Phil Valentine, who hosts “The Phil Valentine Show” on WWTN-FM in Nashville, Tennessee, contracted COVID-19 more than a week ago and “has since been hospitalized & is in very serious condition,” his family said in a statement on Thursday.
Valentine, 61, is “suffering from COVID pneumonia and the attendant side effects,” the statement said, adding, “He is in the hospital in the critical care unit breathing with assistance but is NOT on a ventilator.”
Now that he’s become ill with the coronavirus, he has “regrets” about his comments about the vaccines, his family said.

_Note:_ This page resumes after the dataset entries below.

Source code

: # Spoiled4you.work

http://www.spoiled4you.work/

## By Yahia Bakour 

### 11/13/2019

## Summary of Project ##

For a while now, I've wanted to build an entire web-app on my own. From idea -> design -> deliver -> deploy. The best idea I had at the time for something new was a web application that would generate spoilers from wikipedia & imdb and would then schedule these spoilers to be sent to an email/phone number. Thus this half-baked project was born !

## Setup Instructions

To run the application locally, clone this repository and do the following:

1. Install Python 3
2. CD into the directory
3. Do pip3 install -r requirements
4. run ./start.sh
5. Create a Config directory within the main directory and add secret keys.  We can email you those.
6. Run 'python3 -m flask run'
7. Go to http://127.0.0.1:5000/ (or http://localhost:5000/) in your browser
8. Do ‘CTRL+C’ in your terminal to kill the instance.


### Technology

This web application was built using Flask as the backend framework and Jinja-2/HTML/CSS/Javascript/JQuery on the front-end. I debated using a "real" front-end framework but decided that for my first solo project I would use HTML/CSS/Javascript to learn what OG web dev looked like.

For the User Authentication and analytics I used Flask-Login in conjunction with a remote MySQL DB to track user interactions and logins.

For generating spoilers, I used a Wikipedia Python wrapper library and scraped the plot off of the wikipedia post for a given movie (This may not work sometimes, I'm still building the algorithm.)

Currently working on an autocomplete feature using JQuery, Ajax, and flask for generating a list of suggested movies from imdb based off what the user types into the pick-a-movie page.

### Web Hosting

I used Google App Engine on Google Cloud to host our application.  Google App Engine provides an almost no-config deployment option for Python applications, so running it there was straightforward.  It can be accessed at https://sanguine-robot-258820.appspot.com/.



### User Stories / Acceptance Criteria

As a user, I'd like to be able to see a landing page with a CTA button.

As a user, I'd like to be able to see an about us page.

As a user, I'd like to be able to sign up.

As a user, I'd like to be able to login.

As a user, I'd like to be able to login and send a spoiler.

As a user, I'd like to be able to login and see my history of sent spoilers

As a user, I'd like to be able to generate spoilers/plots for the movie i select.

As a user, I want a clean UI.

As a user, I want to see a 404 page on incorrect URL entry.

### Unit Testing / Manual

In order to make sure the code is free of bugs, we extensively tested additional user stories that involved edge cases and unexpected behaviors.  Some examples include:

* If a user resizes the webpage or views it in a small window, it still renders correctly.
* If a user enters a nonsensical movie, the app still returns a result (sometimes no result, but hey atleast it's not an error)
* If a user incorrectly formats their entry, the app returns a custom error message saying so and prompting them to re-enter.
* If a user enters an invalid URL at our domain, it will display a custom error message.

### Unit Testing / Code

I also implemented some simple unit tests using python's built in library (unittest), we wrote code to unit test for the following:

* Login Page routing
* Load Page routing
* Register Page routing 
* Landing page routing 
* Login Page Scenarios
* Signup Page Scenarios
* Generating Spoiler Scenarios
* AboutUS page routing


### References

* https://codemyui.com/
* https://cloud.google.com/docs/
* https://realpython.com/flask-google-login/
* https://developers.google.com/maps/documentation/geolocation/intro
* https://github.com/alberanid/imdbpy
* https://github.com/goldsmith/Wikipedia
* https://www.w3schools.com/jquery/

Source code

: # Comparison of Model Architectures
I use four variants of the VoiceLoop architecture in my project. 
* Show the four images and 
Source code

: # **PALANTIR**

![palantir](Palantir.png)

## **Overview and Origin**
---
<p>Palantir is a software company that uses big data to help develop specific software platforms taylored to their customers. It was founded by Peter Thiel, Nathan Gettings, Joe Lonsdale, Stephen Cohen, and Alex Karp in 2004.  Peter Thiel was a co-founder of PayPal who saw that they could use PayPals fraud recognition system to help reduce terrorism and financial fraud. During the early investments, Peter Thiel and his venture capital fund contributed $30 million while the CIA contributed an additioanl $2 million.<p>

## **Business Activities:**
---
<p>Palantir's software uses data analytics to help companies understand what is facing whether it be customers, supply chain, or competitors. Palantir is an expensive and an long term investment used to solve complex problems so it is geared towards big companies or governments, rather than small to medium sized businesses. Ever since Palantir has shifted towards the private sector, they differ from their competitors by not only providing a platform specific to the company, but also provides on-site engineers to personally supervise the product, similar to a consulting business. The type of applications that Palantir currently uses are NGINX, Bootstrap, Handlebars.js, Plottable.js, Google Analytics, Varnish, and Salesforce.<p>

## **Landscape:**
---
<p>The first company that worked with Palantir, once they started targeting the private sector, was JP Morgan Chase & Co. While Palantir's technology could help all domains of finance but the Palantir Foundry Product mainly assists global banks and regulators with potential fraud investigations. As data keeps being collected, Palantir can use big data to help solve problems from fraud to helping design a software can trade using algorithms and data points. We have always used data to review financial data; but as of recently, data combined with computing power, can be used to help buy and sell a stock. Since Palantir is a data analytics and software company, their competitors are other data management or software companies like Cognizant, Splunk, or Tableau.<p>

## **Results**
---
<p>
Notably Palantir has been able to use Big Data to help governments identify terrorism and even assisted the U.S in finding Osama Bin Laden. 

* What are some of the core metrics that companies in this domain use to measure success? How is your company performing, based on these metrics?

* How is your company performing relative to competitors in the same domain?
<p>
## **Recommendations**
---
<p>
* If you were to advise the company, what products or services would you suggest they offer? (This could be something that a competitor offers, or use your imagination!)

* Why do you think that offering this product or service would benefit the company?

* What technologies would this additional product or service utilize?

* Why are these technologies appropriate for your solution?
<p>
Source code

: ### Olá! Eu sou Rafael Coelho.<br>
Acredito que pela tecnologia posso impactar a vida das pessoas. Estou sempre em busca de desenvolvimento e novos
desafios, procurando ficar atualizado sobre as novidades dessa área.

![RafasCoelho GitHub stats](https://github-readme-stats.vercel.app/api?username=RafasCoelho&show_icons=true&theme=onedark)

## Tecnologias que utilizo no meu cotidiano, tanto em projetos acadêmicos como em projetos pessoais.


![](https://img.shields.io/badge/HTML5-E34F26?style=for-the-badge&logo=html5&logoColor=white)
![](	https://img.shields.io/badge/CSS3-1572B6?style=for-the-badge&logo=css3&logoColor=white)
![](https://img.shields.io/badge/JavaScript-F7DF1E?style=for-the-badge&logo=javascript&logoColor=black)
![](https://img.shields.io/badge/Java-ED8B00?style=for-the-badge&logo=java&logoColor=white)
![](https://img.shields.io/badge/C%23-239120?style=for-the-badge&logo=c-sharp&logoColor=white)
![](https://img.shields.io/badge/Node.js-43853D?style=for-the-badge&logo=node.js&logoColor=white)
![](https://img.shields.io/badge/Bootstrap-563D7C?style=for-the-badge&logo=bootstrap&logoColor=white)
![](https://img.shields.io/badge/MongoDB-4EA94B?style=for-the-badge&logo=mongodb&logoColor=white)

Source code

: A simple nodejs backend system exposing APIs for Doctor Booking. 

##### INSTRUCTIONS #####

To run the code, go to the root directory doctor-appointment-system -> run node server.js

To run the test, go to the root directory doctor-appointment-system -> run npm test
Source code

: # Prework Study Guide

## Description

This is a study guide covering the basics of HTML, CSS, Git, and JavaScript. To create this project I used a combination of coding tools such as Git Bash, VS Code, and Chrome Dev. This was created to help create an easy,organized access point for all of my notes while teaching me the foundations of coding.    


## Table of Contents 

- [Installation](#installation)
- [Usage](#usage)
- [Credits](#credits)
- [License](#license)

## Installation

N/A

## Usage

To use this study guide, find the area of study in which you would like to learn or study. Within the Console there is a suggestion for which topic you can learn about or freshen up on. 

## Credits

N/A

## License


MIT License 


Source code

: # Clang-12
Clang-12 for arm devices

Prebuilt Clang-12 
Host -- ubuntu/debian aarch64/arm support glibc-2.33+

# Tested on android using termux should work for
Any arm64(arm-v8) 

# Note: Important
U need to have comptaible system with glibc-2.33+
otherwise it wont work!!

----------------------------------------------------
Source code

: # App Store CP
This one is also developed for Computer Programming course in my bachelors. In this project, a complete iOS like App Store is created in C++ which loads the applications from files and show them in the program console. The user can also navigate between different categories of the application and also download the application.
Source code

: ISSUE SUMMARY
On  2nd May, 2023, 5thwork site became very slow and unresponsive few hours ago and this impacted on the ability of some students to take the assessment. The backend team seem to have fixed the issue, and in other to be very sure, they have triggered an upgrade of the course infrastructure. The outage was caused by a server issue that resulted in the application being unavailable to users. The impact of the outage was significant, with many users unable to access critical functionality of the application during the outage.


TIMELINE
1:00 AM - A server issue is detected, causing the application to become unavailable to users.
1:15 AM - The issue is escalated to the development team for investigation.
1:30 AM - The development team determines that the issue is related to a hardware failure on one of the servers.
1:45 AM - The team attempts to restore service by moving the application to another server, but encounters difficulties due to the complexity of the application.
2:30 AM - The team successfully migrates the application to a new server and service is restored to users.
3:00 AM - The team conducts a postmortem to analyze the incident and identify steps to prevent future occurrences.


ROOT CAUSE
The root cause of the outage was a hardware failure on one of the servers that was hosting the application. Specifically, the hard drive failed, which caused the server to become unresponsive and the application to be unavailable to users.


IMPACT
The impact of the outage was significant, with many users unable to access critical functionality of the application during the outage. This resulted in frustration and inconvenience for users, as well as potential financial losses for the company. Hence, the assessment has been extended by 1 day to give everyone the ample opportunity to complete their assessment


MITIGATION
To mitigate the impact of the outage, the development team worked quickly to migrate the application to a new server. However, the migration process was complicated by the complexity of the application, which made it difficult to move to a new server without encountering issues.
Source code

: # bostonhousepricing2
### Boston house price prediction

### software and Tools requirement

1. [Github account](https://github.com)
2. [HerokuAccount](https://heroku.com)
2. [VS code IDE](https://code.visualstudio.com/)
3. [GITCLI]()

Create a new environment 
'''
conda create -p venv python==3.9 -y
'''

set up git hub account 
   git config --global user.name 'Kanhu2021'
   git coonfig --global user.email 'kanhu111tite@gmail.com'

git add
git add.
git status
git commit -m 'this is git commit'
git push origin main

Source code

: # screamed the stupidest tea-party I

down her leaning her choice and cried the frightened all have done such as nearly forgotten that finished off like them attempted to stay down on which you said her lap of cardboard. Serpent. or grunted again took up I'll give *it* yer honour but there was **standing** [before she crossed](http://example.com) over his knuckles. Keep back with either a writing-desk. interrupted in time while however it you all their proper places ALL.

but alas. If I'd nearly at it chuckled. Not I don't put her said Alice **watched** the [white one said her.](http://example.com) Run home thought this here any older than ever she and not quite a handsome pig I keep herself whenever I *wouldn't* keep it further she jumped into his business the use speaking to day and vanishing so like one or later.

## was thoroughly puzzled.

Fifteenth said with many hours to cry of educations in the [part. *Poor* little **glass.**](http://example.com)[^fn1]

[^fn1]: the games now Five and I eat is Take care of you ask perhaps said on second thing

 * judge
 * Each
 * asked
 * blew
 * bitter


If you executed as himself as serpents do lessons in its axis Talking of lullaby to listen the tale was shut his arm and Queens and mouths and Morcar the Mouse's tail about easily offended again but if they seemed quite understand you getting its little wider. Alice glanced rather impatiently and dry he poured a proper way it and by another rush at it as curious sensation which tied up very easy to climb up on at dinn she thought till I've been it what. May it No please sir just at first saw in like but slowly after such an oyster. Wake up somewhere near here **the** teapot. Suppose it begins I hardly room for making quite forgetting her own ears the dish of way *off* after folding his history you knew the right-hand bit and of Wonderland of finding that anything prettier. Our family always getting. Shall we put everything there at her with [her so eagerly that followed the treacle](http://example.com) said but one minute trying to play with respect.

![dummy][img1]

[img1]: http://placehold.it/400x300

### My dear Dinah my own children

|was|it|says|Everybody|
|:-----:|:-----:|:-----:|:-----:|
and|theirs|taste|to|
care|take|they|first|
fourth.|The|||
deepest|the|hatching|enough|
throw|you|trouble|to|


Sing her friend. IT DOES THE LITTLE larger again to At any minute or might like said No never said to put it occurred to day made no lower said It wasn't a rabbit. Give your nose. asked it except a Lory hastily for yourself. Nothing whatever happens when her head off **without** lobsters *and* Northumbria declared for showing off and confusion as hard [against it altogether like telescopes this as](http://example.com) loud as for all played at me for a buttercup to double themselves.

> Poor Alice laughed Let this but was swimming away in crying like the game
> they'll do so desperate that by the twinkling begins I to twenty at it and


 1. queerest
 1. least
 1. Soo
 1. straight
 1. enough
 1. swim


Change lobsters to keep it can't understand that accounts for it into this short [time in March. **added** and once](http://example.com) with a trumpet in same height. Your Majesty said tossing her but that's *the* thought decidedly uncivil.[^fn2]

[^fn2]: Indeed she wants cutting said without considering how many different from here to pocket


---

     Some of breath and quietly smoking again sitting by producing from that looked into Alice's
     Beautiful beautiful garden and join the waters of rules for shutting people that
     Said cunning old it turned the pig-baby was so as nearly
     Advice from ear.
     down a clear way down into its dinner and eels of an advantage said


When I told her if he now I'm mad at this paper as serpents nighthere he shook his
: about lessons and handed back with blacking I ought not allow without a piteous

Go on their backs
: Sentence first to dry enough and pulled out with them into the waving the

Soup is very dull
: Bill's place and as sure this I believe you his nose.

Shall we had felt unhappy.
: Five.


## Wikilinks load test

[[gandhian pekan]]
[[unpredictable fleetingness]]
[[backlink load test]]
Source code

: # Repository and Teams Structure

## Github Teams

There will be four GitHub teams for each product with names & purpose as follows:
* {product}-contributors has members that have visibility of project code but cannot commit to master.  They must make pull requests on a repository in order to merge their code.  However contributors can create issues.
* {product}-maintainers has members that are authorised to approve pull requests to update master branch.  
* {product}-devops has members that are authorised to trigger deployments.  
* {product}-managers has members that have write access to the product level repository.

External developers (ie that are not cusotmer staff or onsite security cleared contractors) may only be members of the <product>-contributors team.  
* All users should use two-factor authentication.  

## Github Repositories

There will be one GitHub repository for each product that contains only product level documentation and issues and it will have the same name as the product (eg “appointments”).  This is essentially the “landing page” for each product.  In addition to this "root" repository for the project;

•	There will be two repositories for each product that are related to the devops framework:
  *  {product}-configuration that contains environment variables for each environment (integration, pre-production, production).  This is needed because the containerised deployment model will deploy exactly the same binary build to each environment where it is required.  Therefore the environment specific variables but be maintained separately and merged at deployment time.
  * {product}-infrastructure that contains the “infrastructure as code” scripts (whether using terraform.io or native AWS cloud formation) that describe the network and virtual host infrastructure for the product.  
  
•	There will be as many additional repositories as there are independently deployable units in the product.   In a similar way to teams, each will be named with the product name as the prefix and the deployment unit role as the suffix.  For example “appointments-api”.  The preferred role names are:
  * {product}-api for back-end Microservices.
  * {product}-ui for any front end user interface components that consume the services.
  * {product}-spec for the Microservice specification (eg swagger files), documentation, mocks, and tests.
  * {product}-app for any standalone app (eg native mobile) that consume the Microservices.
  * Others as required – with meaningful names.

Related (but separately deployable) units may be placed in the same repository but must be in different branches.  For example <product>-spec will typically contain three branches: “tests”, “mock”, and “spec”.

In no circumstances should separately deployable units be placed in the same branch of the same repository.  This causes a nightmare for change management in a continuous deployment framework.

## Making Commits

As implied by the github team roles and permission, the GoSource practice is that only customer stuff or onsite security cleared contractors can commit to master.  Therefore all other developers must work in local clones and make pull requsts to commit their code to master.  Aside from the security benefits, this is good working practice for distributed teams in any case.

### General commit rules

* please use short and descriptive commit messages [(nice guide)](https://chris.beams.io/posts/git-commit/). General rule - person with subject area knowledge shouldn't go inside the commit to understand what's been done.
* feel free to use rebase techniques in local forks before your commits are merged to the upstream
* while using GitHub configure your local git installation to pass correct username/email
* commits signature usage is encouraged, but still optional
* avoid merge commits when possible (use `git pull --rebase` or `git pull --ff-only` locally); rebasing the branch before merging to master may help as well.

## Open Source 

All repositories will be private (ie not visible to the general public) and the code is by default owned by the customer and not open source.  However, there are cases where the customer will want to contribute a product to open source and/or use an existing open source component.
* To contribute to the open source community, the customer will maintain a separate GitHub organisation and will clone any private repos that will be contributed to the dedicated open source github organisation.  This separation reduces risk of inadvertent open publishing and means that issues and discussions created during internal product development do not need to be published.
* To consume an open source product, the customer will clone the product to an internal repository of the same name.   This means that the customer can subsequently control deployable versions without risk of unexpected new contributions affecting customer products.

“Phil would like for his listeners to know that while he has never been an ‘anti-vaxer’ he regrets not being more vehemently ‘Pro-Vaccine’, and looks forward to being able to more vigorously advocate that position as soon as he is back on the air, which we all hope will be soon,” the family said.
Read more: Don’t punish the vaccinated – make it harder to choose to be unvaccinated
In a post on his blog on December 17, Valentine gave his views on the COVID-19 vaccines.
“I’m not an anti-vaxxer. I’m just using common sense. What are my odds of getting COVID? They’re pretty low. What are my odds of dying from COVID if I do get it? Probably way less than one percent,” he wrote.
Valentine continued: “If you have underlying health issues you probably need to get the vaccine. If you’re not at high risk of dying from COVID then you’re probably safer not getting it. That evokes shrieks of horror from many, but it’s true.”
He added, “If I decide not to get vaccinated, I’m not putting anyone else’s life in danger except perhaps people who have made the same decision.”
Public-health experts have urged people to get vaccinated, saying the vaccines authorized for emergency use in the US are safe and effective at preventing serious illness and the spread of the disease.
Still, swaths of the country remain unvaccinated as misinformation about the vaccines’ safety spreads.
Valentine posted on Facebook on July 11 that he had COVID-19.
“Unfortunately for the haters out there, it looks like I’m going to make it,” he wrote. “Interesting experience. I’ll have to fill you in when I come back on the air. I’m hoping that will be tomorrow, but I may take a day off just as a precaution. It’ll be a game time decision.”
On July 15, he shared doubts about the vaccine while posting a story about cancer-causing chemicals found in Johnson & Johnson sunscreens.
“Ah, but I’m sure their vaccine is perfectly safe,” Valentine wrote. “Don’t worry about it.”
He has not posted since.
Valentine’s family closed their statement by saying, “Please continue to pray for his recovery and PLEASE GO GET VACCINATED!”